= Smilers sheet =

Stamp Show 2000 smilers sheet with generic labels

Smilers is the name given to Britain's personalised stamps. Personalised stamp sheets (or P-Stamps) were first issued by Australia Post in the summer of 1999.

==History==
Personalized stamp sheets were first issued by the Post Office (subsequently renamed Royal Mail) to coincide with The Stamp Show 2000, Britain's international stamp exhibition held in May 2000 at Earls Court.

The "Smilers" A4-sized stamp sheets contained ten se-tenant "smiles" stamps with a generic label design. Personalised versions of these stamp sheets were made available to the public at special photo-booths throughout the 2000 Stamp Show held in London. The cost for a single sheet of ten stamps and personalised photo labels was £5.95 (£10.00 for two sheets; equivalent to a premium of £4.80 on the cost of twenty stamps). The cost in March 2008 was £13.50 per single sheet of twenty first-class stamps or £12.50 for two or more sheets (a premium of £6.70 over face value).

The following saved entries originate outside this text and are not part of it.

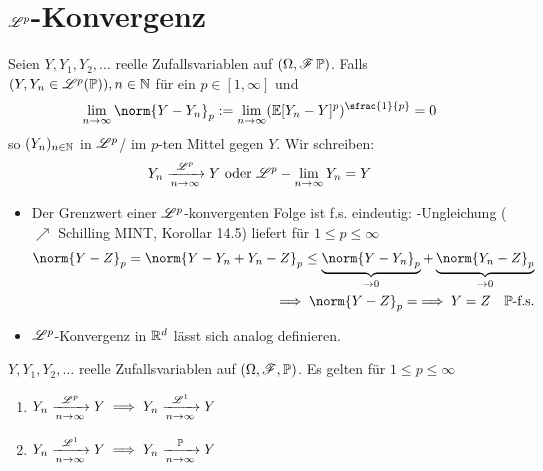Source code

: ﻿\section{$\Ln{p}$-Konvergenz}
\begin{definition}[$\Ln{p}$-Konvergenz]
	Seien $Y,Y_1,Y_2, \dots$ reelle Zufallsvariablen auf $(\Omega,\mathscr F\,\mathbb{P})$. Falls $(Y,Y_n \in \mathscr{L}^{p}(\mathbb{P})), n\in \mathbb{N}$ für ein $p \in [1,\infty]$ und
	\begin{align*}
		\lim_{n \to \infty} \norm{Y-Y_n}_p := \lim_{n \to \infty} 
		(\E[Y_n - Y]^p)^{\sfrac{1}{p}} = 0
	\end{align*}
	so  $(Y_n)_{n \in \mathbb{N}}$ in $\Ln{p}$/ im $p$-ten Mittel gegen $Y$. Wir schreiben:
	\begin{align*}
		Y_n \xrightarrow[n \to \infty]{\mathscr{L}^{p}} Y \text{ oder } \mathscr{L}^{p}-\lim_{n \to \infty} Y_n = Y
	\end{align*}
\end{definition}
\begin{*remark}
	\begin{itemize}
		\item Der Grenzwert einer $\Ln{p}$-konvergenten Folge ist f.s. eindeutig: -Ungleichung ($\nearrow$ Schilling MINT, Korollar 14.5) liefert für $1 \le p \le \infty$
		\begin{align*}
			\norm{Y-Z}_p = \norm{Y-Y_n+Y_n - Z}_p \le \underbrace{\norm{Y-Y_n}_p}_{\to 0} + 
			\underbrace{\norm{Y_n-Z}_p}_{\to 0}\\
			\implies \norm{Y-Z}_p = \implies Y=Z \quad \P\text{-f.s.}
		\end{align*}
		\item $\Ln{p}$-Konvergenz in $\mathbb{R}^d$ lässt sich analog definieren.
	\end{itemize}
\end{*remark}
\begin{lemma}
	$Y,Y_1,Y_2,\dots$ reelle Zufallsvariablen auf $(\Omega,\mathscr F,\mathbb{P})$. Es gelten für $1 \le p \le \infty$
	\begin{enumerate}
		\item $Y_n \xrightarrow[n \to \infty]{\mathscr{L}^{p}} Y \implies Y_n \xrightarrow[n \to \infty]{\mathscr{L}^{1}} Y$
		\item $Y_n \xrightarrow[n \to \infty]{\mathscr{L}^{1}} Y\implies Y_n \xrightarrow[n \to \infty]{\mathbb{P}} Y$
	\end{enumerate}
\end{lemma}

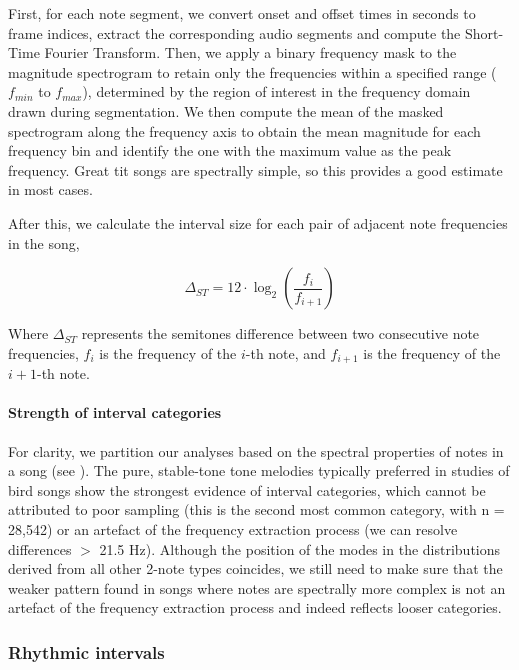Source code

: First, for each note segment, we convert onset and offset times in seconds to frame indices, extract the corresponding audio segments and compute the Short-Time Fourier Transform. Then, we apply a binary frequency mask to the magnitude spectrogram to retain only the frequencies within a specified range ($f_{min}$ to $f_{max}$), determined by the region of interest in the frequency domain drawn during segmentation. We then compute the mean of the masked spectrogram along the frequency axis to obtain the mean magnitude for each frequency bin and identify the one with the maximum value as the peak frequency. Great tit songs are spectrally simple, so this provides a good estimate in most cases.

\noindent After this, we calculate the interval size for each pair of adjacent note frequencies in the song,

\begin{equation}
\Delta_{ST} = 12 \cdot \log_2\left(\frac{f_{i}}{f_{i+1}}\right)
\end{equation}

\noindent Where $\Delta_{ST}$ represents the semitones difference between two consecutive note frequencies, $f_{i}$ is the frequency of the $i$-th note, and $f_{i+1}$ is the frequency of the $i+1$-th note.


\paragraph{Strength of interval categories}
\label{c5:strength}
For clarity, we partition our analyses based on the spectral properties of notes in a song (see ). The pure, stable-tone tone melodies typically preferred in studies of bird songs \autocite{dobson1977, tierney2011a, doolittle2012, doolittle2014} show the strongest evidence of interval categories, which cannot be attributed to poor sampling (this is the second most common category, with n = 28,542) or an artefact of the frequency extraction process (we can resolve differences $>$ 21.5 Hz). Although the position of the modes in the distributions derived from all other 2-note types coincides, we still need to make sure that the weaker pattern found in songs where notes are spectrally more complex is not an artefact of the frequency extraction process and indeed reflects looser categories.


\subsubsection{Rhythmic intervals}

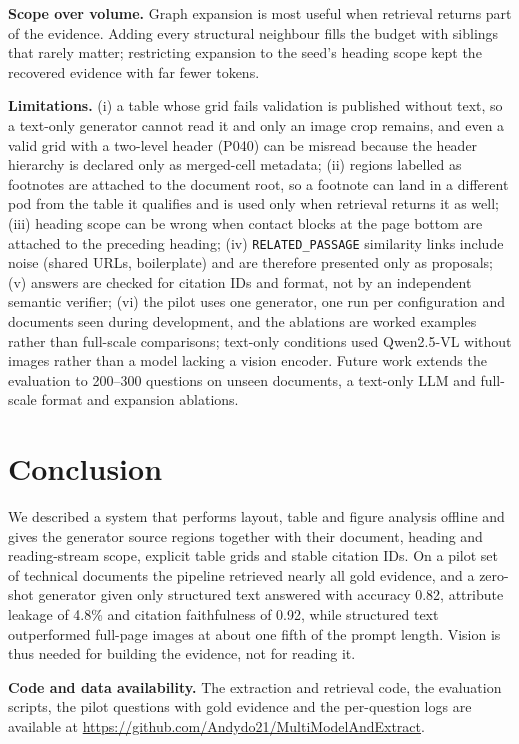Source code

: \documentclass[conference]{IEEEtran}
\begin{document}
\textbf{Scope over volume.} Graph expansion is most useful when retrieval returns part of the evidence. Adding every structural neighbour fills the budget with siblings that rarely matter; restricting expansion to the seed's heading scope kept the recovered evidence with far fewer tokens.

\textbf{Limitations.}\label{sec:limitations} (i) a table whose grid fails validation is published without text, so a text-only generator cannot read it and only an image crop remains, and even a valid grid with a two-level header (P040) can be misread because the header hierarchy is declared only as merged-cell metadata; (ii) regions labelled as footnotes are attached to the document root, so a footnote can land in a different pod from the table it qualifies and is used only when retrieval returns it as well; (iii) heading scope can be wrong when contact blocks at the page bottom are attached to the preceding heading; (iv) \texttt{RELATED\_PASSAGE} similarity links include noise (shared URLs, boilerplate) and are therefore presented only as proposals; (v) answers are checked for citation IDs and format, not by an independent semantic verifier; (vi) the pilot uses one generator, one run per configuration and documents seen during development, and the ablations are worked examples rather than full-scale comparisons; text-only conditions used Qwen2.5-VL without images rather than a model lacking a vision encoder. Future work extends the evaluation to 200--300 questions on unseen documents, a text-only LLM and full-scale format and expansion ablations.

\section{Conclusion}
We described a system that performs layout, table and figure analysis offline and gives the generator source regions together with their document, heading and reading-stream scope, explicit table grids and stable citation IDs. On a pilot set of technical documents the pipeline retrieved nearly all gold evidence, and a zero-shot generator given only structured text answered with accuracy 0.82, attribute leakage of 4.8\% and citation faithfulness of 0.92, while structured text outperformed full-page images at about one fifth of the prompt length. Vision is thus needed for building the evidence, not for reading it.

\textbf{Code and data availability.} The extraction and retrieval code, the evaluation scripts, the pilot questions with gold evidence and the per-question logs are available at \url{https://github.com/Andydo21/MultiModelAndExtract}.



\end{document}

This service proved popular to visitors attending the show, arguably due to its novelty value, but later attempts to continue the Smilers sheet format with other stamp designs was initially not so popular. This can be attributed to the novelty value having worn off and the premium charged above face value. As a result, the subsequent four or five Smilers sheet issues are now scarce. The 2000 Christmas sheets featured designs of a robin in the aperture of a pillar box and Father Christmas holding a Christmas cracker that had first appeared in 1995 and 1997. The 2001 sheets were even less popular when issued, as they featured those same designs again, the only difference being the addition of the word "Smilers" and the name Consignia in place of Post Office on the selvage.

As an alternative to the personalised version, using a photo or image provided by the purchaser, Royal Mail also produce sheets with pre-designed "generic" labels at a much lower premium.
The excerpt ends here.